◆ Exercise requirements
Find the line containing "# Project deployment" in the entries below. Restate it and each line after it, word for word, up to and including the line containing "- [ ] Introduction".

--- The data Enclosed Below ---

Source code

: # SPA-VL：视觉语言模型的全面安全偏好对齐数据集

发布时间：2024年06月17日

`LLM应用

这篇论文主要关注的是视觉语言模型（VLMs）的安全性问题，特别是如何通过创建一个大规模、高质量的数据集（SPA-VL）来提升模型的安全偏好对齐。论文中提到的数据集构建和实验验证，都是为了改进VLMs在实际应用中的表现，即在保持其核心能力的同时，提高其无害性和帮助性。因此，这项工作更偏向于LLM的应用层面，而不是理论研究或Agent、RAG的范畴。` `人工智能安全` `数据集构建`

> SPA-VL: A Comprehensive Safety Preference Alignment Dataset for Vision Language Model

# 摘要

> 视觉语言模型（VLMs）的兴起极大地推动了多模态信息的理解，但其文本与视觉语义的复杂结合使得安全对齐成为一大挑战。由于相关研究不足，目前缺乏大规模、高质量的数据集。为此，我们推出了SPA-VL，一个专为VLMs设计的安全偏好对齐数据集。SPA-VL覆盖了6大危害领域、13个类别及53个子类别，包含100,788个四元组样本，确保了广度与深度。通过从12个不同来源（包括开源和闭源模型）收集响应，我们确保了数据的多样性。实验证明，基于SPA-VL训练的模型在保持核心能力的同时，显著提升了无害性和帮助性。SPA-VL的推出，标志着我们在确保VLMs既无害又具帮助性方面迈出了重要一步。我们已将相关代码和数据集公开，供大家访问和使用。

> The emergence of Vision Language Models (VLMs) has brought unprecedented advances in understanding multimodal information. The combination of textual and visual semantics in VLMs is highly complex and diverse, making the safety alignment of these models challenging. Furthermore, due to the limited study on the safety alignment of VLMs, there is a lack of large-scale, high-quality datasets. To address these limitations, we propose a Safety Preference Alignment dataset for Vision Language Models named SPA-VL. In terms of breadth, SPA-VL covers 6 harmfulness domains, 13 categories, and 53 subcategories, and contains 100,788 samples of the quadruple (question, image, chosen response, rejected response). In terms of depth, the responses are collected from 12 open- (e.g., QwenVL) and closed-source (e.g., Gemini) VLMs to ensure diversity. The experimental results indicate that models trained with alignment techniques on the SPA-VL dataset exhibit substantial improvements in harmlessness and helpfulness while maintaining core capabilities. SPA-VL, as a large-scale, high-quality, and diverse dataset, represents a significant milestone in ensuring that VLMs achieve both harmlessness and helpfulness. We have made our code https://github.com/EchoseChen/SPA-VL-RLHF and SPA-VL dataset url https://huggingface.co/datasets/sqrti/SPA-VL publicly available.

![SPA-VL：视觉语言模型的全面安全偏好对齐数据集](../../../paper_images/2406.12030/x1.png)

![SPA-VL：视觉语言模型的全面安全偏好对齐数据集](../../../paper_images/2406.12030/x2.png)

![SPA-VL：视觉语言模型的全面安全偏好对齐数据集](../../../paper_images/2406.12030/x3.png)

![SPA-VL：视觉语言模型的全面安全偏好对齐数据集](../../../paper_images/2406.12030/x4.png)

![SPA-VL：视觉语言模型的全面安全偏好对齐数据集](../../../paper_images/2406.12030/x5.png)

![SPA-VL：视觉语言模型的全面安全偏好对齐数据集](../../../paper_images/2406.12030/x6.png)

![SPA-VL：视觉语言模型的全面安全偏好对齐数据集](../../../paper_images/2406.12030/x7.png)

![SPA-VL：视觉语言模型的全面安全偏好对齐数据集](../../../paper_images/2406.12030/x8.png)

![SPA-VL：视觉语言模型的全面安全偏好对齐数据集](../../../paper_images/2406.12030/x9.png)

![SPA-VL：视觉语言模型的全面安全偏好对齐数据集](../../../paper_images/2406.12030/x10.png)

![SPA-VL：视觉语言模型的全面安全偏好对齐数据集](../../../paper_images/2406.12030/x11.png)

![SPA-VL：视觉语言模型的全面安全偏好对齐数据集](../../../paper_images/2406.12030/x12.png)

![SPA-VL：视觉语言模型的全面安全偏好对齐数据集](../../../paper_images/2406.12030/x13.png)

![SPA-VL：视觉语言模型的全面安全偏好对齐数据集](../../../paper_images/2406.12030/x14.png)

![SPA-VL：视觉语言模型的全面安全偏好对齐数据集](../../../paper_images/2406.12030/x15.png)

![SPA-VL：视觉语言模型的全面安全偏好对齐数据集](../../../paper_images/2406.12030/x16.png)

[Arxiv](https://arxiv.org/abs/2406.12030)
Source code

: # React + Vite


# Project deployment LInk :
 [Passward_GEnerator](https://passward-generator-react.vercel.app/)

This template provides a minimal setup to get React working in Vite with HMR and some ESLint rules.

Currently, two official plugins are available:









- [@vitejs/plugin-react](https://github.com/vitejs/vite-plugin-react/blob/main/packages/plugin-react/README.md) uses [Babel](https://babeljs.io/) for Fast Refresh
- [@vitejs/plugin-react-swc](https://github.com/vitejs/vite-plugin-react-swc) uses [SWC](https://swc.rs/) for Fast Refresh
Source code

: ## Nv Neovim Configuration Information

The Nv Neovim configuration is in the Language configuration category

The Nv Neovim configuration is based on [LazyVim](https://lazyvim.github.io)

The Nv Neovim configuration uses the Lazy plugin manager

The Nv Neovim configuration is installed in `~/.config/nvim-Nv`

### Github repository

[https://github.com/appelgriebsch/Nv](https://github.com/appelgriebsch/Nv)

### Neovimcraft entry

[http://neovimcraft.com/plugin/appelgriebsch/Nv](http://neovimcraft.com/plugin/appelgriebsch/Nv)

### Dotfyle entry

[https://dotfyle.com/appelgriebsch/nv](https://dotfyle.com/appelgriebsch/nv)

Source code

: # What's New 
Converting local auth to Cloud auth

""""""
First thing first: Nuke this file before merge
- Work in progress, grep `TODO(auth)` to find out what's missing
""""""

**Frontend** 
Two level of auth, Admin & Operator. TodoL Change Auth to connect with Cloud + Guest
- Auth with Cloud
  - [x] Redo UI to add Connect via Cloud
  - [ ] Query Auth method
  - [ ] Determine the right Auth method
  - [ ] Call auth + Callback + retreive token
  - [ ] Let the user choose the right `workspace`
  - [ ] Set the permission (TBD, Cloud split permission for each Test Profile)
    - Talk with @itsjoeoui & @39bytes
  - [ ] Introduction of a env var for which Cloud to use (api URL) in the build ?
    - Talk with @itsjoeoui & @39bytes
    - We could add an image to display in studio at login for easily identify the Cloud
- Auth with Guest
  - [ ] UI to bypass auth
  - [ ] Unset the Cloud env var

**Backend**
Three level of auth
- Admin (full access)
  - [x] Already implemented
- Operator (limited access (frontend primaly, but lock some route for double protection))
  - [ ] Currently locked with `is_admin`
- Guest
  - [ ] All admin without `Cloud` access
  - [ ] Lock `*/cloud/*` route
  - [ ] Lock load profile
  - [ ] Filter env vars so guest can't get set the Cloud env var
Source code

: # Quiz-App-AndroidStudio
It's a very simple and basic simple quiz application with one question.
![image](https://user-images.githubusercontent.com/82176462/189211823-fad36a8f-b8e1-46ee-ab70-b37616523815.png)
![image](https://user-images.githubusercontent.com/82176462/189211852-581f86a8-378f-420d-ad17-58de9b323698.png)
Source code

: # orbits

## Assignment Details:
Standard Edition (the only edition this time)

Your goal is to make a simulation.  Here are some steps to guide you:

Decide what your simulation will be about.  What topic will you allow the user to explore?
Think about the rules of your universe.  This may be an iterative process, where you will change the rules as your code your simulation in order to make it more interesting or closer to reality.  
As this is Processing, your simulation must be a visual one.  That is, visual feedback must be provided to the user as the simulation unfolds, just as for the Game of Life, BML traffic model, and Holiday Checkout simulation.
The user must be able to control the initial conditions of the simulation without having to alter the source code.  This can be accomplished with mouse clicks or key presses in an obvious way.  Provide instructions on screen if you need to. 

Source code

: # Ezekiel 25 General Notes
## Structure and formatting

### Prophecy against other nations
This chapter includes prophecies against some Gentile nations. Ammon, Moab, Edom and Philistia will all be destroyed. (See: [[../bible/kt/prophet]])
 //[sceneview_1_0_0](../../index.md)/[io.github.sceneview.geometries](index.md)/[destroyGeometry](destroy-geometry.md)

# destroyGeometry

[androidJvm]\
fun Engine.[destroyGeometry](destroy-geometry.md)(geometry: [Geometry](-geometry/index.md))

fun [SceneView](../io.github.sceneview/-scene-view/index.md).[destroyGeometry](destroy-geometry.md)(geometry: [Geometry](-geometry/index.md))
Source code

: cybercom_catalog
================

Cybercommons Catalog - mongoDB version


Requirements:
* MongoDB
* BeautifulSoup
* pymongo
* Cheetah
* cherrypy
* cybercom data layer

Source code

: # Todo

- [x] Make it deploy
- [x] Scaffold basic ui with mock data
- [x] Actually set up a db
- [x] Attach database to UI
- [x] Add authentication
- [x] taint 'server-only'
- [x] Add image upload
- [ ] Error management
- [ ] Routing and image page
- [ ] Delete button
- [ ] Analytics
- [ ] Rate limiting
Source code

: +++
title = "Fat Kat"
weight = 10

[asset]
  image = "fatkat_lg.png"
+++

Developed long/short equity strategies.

--- End of Enclosed The data ---

◆ Response area
# Project deployment LInk :
 [Passward_GEnerator](https://passward-generator-react.vercel.app/)

This template provides a minimal setup to get React working in Vite with HMR and some ESLint rules.

Currently, two official plugins are available:









- [@vitejs/plugin-react](https://github.com/vitejs/vite-plugin-react/blob/main/packages/plugin-react/README.md) uses [Babel](https://babeljs.io/) for Fast Refresh
- [@vitejs/plugin-react-swc](https://github.com/vitejs/vite-plugin-react-swc) uses [SWC](https://swc.rs/) for Fast Refresh
Source code

: ## Nv Neovim Configuration Information

The Nv Neovim configuration is in the Language configuration category

The Nv Neovim configuration is based on [LazyVim](https://lazyvim.github.io)

The Nv Neovim configuration uses the Lazy plugin manager

The Nv Neovim configuration is installed in `~/.config/nvim-Nv`

### Github repository

[https://github.com/appelgriebsch/Nv](https://github.com/appelgriebsch/Nv)

### Neovimcraft entry

[http://neovimcraft.com/plugin/appelgriebsch/Nv](http://neovimcraft.com/plugin/appelgriebsch/Nv)

### Dotfyle entry

[https://dotfyle.com/appelgriebsch/nv](https://dotfyle.com/appelgriebsch/nv)

Source code

: # What's New 
Converting local auth to Cloud auth

""""""
First thing first: Nuke this file before merge
- Work in progress, grep `TODO(auth)` to find out what's missing
""""""

**Frontend** 
Two level of auth, Admin & Operator. TodoL Change Auth to connect with Cloud + Guest
- Auth with Cloud
  - [x] Redo UI to add Connect via Cloud
  - [ ] Query Auth method
  - [ ] Determine the right Auth method
  - [ ] Call auth + Callback + retreive token
  - [ ] Let the user choose the right `workspace`
  - [ ] Set the permission (TBD, Cloud split permission for each Test Profile)
    - Talk with @itsjoeoui & @39bytes
  - [ ] Introduction of a env var for which Cloud to use (api URL) in the build ?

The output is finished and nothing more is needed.